Digital Currency Group (DCG) and its CEO Barry Silbert have filed motions to dismiss the $3 billion fraud lawsuit filed by the New York Attorney General’s Office (NYAG), arguing that the allegations levied against them are “baseless innuendo.”
The NYAG filed the lawsuit in October 2023 over allegations that DCG and its subsidiary Genesis Capital misled customers about the risks involved with the Gemini Earn program, causing losses for customers to the tune of $3 billion.
Genesis has already agreed to settle the lawsuit separately. Meanwhile, DCG has also filed an objection to the settlement.
DCG denies allegations
DCG has categorically denied the NYAG’s allegations, framing them as baseless and lacking substantial evidence. The company argued that its support for Genesis Capital was conducted in “good faith,” backed by sound advice from reputable consultants and investment advisors.
According to the filing:
“The allegations are a thin web of baseless innuendo, blatant mischaracterizations, and unsupported conclusory statements.”

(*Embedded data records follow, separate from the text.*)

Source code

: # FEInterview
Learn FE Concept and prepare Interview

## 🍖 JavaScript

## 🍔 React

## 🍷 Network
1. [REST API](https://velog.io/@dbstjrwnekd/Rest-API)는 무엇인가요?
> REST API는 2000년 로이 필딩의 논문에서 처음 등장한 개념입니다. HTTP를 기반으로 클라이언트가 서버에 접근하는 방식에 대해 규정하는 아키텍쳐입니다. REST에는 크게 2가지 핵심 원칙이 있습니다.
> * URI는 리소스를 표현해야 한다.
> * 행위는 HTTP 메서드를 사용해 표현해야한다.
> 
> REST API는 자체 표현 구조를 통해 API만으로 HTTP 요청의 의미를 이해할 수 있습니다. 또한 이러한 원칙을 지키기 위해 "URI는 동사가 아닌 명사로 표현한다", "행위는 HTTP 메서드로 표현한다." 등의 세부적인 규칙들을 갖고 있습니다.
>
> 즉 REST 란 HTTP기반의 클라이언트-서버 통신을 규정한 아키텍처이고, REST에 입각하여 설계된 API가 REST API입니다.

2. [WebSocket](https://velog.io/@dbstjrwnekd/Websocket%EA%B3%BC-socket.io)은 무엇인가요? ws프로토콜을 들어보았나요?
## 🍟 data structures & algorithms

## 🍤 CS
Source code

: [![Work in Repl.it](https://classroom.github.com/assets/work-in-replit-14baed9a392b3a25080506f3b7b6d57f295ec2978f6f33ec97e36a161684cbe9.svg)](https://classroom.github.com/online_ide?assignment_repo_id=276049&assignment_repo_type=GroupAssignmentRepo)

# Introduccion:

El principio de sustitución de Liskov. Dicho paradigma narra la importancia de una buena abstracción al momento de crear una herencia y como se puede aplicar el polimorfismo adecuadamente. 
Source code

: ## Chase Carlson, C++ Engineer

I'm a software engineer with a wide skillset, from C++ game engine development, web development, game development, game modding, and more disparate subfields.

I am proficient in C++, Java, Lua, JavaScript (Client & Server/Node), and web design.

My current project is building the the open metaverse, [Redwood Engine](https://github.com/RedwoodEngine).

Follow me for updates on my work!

In its defense, DCG contends that the allegations are a misguided attempt by the NYAG to find a scapegoat for the losses suffered by customers due to factors beyond the firm’s control.
The company asserted that it went above and beyond its obligations by injecting hundreds of millions of dollars into Genesis Capital in the lead-up to its bankruptcy filing.
The legal documents further detail the nature of the communications made by DCG and Genesis Capital, including retweets and statements deemed too vague to constitute fraud. The firm also challenged the applicability of New York’s Martin Act to its activities, arguing that the legal framework does not support the NYAG’s case.
‘Kitchen-sink approach’
At the heart of the defense is the assertion that Silbert was fully committed to supporting Genesis through the crypto market’s challenges in 2022, acting without any fraudulent intent.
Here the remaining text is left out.